0 comments | domingo, novembro 27, 2005

Direitos reservados

Há tempos, em conversa com um reputado cronista deste reino, entre outras facetas que contribuem para que reputado seja, velho camarada destas coisas, que não os blogues, aproveitei para maldizer as crónicas sobre a falta de assunto, tentação que, por vezes, abraça sem esboço de resistência (a crónica, diz o cronista à crónica, responde a crónica ao cronista...). Por respeito e admiração, só lhe disse que a coisa não tinha jeito nenhum, mas acho mesmo que o subterfúgio para encher papel é uma xaropada.

Um dia, ouvi Saramago dizer que o drama da folha em branco é um disparate (lembro-me lá com que palavras...), negar por completo a existência da inspiração e apontar o trabalho como verdadeira fonte da arte em escrita. Tem toda a razão e não tem razão nenhuma. Mente quem diz que escreve ao correr da pena, mente quem diz que a escrita é apenas corolário de um esforço. Ou seja, não há anjos que nos povoem a imaginação, ditando o brilhantismo que uma soma de palavras poderá encerrar, tal como ninguém escreve apenas por saber todo o vocabulário, por recitar as regras gramaticais ou porque investiu em papel e tinta, forma tradicional destes computadores com processador de texto.

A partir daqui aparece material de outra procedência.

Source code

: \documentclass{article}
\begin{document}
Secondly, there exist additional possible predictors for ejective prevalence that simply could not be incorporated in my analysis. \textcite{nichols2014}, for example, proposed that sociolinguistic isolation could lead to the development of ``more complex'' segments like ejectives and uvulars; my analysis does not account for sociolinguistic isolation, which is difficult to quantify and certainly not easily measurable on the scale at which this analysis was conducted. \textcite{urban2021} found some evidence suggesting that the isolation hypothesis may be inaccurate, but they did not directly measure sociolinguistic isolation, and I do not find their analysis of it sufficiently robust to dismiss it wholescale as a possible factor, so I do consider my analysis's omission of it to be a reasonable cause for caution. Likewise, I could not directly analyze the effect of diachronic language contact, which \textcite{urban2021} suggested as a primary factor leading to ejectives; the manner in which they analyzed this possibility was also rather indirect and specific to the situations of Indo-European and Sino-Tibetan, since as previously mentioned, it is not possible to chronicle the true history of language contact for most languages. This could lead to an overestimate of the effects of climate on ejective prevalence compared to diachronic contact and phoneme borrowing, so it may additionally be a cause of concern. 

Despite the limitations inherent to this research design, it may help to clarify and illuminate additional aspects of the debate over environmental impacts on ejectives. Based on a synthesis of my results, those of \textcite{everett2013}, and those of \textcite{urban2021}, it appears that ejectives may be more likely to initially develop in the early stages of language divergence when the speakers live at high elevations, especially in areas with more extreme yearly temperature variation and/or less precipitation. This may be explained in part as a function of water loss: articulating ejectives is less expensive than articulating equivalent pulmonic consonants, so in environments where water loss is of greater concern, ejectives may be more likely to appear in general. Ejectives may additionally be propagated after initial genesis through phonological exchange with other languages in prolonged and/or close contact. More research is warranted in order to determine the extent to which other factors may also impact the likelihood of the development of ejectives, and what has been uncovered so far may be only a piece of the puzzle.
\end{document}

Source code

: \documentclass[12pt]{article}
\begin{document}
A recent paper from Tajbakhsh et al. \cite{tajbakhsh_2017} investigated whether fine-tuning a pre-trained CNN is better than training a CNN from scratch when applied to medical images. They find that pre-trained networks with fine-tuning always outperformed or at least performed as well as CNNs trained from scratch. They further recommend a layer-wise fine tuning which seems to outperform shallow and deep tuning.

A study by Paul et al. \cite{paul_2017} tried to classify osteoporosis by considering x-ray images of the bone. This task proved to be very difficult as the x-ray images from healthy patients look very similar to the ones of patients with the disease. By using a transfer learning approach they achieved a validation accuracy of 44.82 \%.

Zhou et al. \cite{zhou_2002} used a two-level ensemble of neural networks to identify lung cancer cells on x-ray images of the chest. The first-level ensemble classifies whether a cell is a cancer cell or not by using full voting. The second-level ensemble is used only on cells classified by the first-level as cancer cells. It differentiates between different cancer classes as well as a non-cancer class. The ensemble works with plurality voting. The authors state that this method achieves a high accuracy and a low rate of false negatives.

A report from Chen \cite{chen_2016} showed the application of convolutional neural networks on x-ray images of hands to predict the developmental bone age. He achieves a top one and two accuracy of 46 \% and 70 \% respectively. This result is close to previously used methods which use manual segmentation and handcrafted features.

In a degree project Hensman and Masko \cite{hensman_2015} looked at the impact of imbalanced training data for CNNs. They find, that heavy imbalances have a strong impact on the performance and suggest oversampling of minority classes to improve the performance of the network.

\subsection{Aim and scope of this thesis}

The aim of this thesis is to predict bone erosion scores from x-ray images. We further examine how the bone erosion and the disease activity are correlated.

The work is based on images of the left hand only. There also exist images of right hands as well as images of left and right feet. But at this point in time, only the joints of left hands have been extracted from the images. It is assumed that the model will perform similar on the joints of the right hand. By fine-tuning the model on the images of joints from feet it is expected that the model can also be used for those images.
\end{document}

Ora, se José Saramago é um escritor brilhante, por mais que o neguem os que lidam mal com o triunfo alheio, não o é apenas por trabalhar a palavra. Nem o dito cronista, que é poeta, novelista, enfim, que é artista, deve encostar-se à rotina de muitos anos para resolver o problema da falta de assunto, ou seja, mandando às malvas essa maçada do trabalho. Entorna-se o caldo, porém, quando escrever significa honrar compromissos e a dormência das ideias não ajuda. Às vezes, é a necessidade de tapar o buraco que nos põe em piloto automático, escolhendo palavras, agrupando-as, inventando-lhes aparente coerência.

Ao erguermos uma precária parede de frases, convencidos de que alguém nelas descobrirá o sentido que as firma, apenas rezamos para que o vento abrande, a terra não trema e ninguém as faça desabar com a sacudidela de um olhar crítico. Na verdade, o que queremos é que ninguém repare muito nelas, que as deixe ganhar repouso sob a poeira que as cobrirá. Até nos blogues, estranhas crias que nos pedem sustento, pode acontecer que apenas lhes possamos dar uma malga de caldo, esgotado que esteja o orçamento mental para escrever bifes do lombo. Assim fiz agora mesmo. Podia ter estado quieto, é certo, mas as mãos mexem-se sozinhas, mesmo se pouco inspiradas.